WHAT THIS TASK INVOLVES -
Return every entry below word for word and leave out any picture.

- - - -

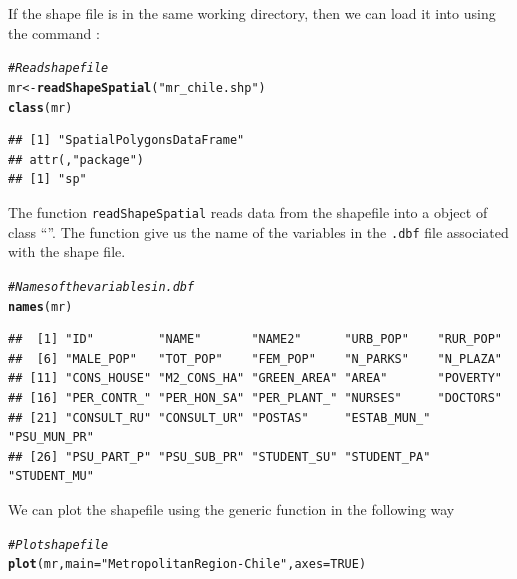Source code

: \documentclass[english,12pt]{book}\usepackage[]{graphicx}\usepackage[]{xcolor}
\makeatletter
\newcommand{\hlnum}[1]{\textcolor[rgb]{0.686,0.059,0.569}{#1}}%
\newcommand{\hlstr}[1]{\textcolor[rgb]{0.192,0.494,0.8}{#1}}%
\newcommand{\hlcom}[1]{\textcolor[rgb]{0.678,0.584,0.686}{\textit{#1}}}%
\newcommand{\hlstd}[1]{\textcolor[rgb]{0.345,0.345,0.345}{#1}}%
\newcommand{\hlkwb}[1]{\textcolor[rgb]{0.69,0.353,0.396}{#1}}%
\newcommand{\hlkwc}[1]{\textcolor[rgb]{0.333,0.667,0.333}{#1}}%
\newcommand{\hlkwd}[1]{\textcolor[rgb]{0.737,0.353,0.396}{\textbf{#1}}}%
\newenvironment{kframe}{%
 \def\at@end@of@kframe{}%
 \ifinner\ifhmode%
  \def\at@end@of@kframe{\end{minipage}}%
  \begin{minipage}{\columnwidth}%
 \fi\fi%
 \def\FrameCommand##1{\hskip\@totalleftmargin \hskip-\fboxsep
 \colorbox{shadecolor}{##1}\hskip-\fboxsep
     \hskip-\linewidth \hskip-\@totalleftmargin \hskip\columnwidth}%
 \MakeFramed {\advance\hsize-\width
   \@totalleftmargin\z@ \linewidth\hsize
   \@setminipage}}%
 {\par\unskip\endMakeFramed%
 \at@end@of@kframe}
\newenvironment{knitrout}{}{} %
\makeatother
\begin{document}
If the shape file  is in the same working directory, then we can load it into  using the command :

\begin{knitrout}
\color{fgcolor}\begin{kframe}
\begin{alltt}
\hlcom{# Read shape file}
\hlstd{mr} \hlkwb{<-} \hlkwd{readShapeSpatial}\hlstd{(}\hlstr{"mr_chile.shp"}\hlstd{)}
\hlkwd{class}\hlstd{(mr)}
\end{alltt}
\begin{verbatim}
## [1] "SpatialPolygonsDataFrame"
## attr(,"package")
## [1] "sp"
\end{verbatim}
\end{kframe}
\end{knitrout}

The function \texttt{readShapeSpatial} reads data from the shapefile into a  object of class ``''. The function  give us the name of the variables in the \texttt{.dbf} file associated with the shape file. 

\begin{knitrout}
\color{fgcolor}\begin{kframe}
\begin{alltt}
\hlcom{# Names of the variables in .dbf}
\hlkwd{names}\hlstd{(mr)}
\end{alltt}
\begin{verbatim}
##  [1] "ID"         "NAME"       "NAME2"      "URB_POP"    "RUR_POP"   
##  [6] "MALE_POP"   "TOT_POP"    "FEM_POP"    "N_PARKS"    "N_PLAZA"   
## [11] "CONS_HOUSE" "M2_CONS_HA" "GREEN_AREA" "AREA"       "POVERTY"   
## [16] "PER_CONTR_" "PER_HON_SA" "PER_PLANT_" "NURSES"     "DOCTORS"   
## [21] "CONSULT_RU" "CONSULT_UR" "POSTAS"     "ESTAB_MUN_" "PSU_MUN_PR"
## [26] "PSU_PART_P" "PSU_SUB_PR" "STUDENT_SU" "STUDENT_PA" "STUDENT_MU"
\end{verbatim}
\end{kframe}
\end{knitrout}

We can plot the shapefile using the generic function  in the following way

\begin{knitrout}
\color{fgcolor}\begin{kframe}
\begin{alltt}
\hlcom{# Plot shapefile}
\hlkwd{plot}\hlstd{(mr,} \hlkwc{main} \hlstd{=} \hlstr{"Metropolitan Region-Chile"}\hlstd{,} \hlkwc{axes} \hlstd{=}  \hlnum{TRUE}\hlstd{)}
\end{alltt}
\end{kframe}
\end{knitrout}
\end{document}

- - - -

ANSWER SECTION -
Source code

: \documentclass[english,12pt]{book}\usepackage[]{graphicx}\usepackage[]{xcolor}
\makeatletter
\newcommand{\hlnum}[1]{\textcolor[rgb]{0.686,0.059,0.569}{#1}}%
\newcommand{\hlstr}[1]{\textcolor[rgb]{0.192,0.494,0.8}{#1}}%
\newcommand{\hlcom}[1]{\textcolor[rgb]{0.678,0.584,0.686}{\textit{#1}}}%
\newcommand{\hlstd}[1]{\textcolor[rgb]{0.345,0.345,0.345}{#1}}%
\newcommand{\hlkwb}[1]{\textcolor[rgb]{0.69,0.353,0.396}{#1}}%
\newcommand{\hlkwc}[1]{\textcolor[rgb]{0.333,0.667,0.333}{#1}}%
\newcommand{\hlkwd}[1]{\textcolor[rgb]{0.737,0.353,0.396}{\textbf{#1}}}%
\newenvironment{kframe}{%
 \def\at@end@of@kframe{}%
 \ifinner\ifhmode%
  \def\at@end@of@kframe{\end{minipage}}%
  \begin{minipage}{\columnwidth}%
 \fi\fi%
 \def\FrameCommand##1{\hskip\@totalleftmargin \hskip-\fboxsep
 \colorbox{shadecolor}{##1}\hskip-\fboxsep
     \hskip-\linewidth \hskip-\@totalleftmargin \hskip\columnwidth}%
 \MakeFramed {\advance\hsize-\width
   \@totalleftmargin\z@ \linewidth\hsize
   \@setminipage}}%
 {\par\unskip\endMakeFramed%
 \at@end@of@kframe}
\newenvironment{knitrout}{}{} %
\makeatother
\begin{document}
If the shape file  is in the same working directory, then we can load it into  using the command :

\begin{knitrout}
\color{fgcolor}\begin{kframe}
\begin{alltt}
\hlcom{# Read shape file}
\hlstd{mr} \hlkwb{<-} \hlkwd{readShapeSpatial}\hlstd{(}\hlstr{"mr_chile.shp"}\hlstd{)}
\hlkwd{class}\hlstd{(mr)}
\end{alltt}
\begin{verbatim}
## [1] "SpatialPolygonsDataFrame"
## attr(,"package")
## [1] "sp"
\end{verbatim}
\end{kframe}
\end{knitrout}

The function \texttt{readShapeSpatial} reads data from the shapefile into a  object of class ``''. The function  give us the name of the variables in the \texttt{.dbf} file associated with the shape file. 

\begin{knitrout}
\color{fgcolor}\begin{kframe}
\begin{alltt}
\hlcom{# Names of the variables in .dbf}
\hlkwd{names}\hlstd{(mr)}
\end{alltt}
\begin{verbatim}
##  [1] "ID"         "NAME"       "NAME2"      "URB_POP"    "RUR_POP"   
##  [6] "MALE_POP"   "TOT_POP"    "FEM_POP"    "N_PARKS"    "N_PLAZA"   
## [11] "CONS_HOUSE" "M2_CONS_HA" "GREEN_AREA" "AREA"       "POVERTY"   
## [16] "PER_CONTR_" "PER_HON_SA" "PER_PLANT_" "NURSES"     "DOCTORS"   
## [21] "CONSULT_RU" "CONSULT_UR" "POSTAS"     "ESTAB_MUN_" "PSU_MUN_PR"
## [26] "PSU_PART_P" "PSU_SUB_PR" "STUDENT_SU" "STUDENT_PA" "STUDENT_MU"
\end{verbatim}
\end{kframe}
\end{knitrout}

We can plot the shapefile using the generic function  in the following way

\begin{knitrout}
\color{fgcolor}\begin{kframe}
\begin{alltt}
\hlcom{# Plot shapefile}
\hlkwd{plot}\hlstd{(mr,} \hlkwc{main} \hlstd{=} \hlstr{"Metropolitan Region-Chile"}\hlstd{,} \hlkwc{axes} \hlstd{=}  \hlnum{TRUE}\hlstd{)}
\end{alltt}
\end{kframe}
\end{knitrout}
\end{document}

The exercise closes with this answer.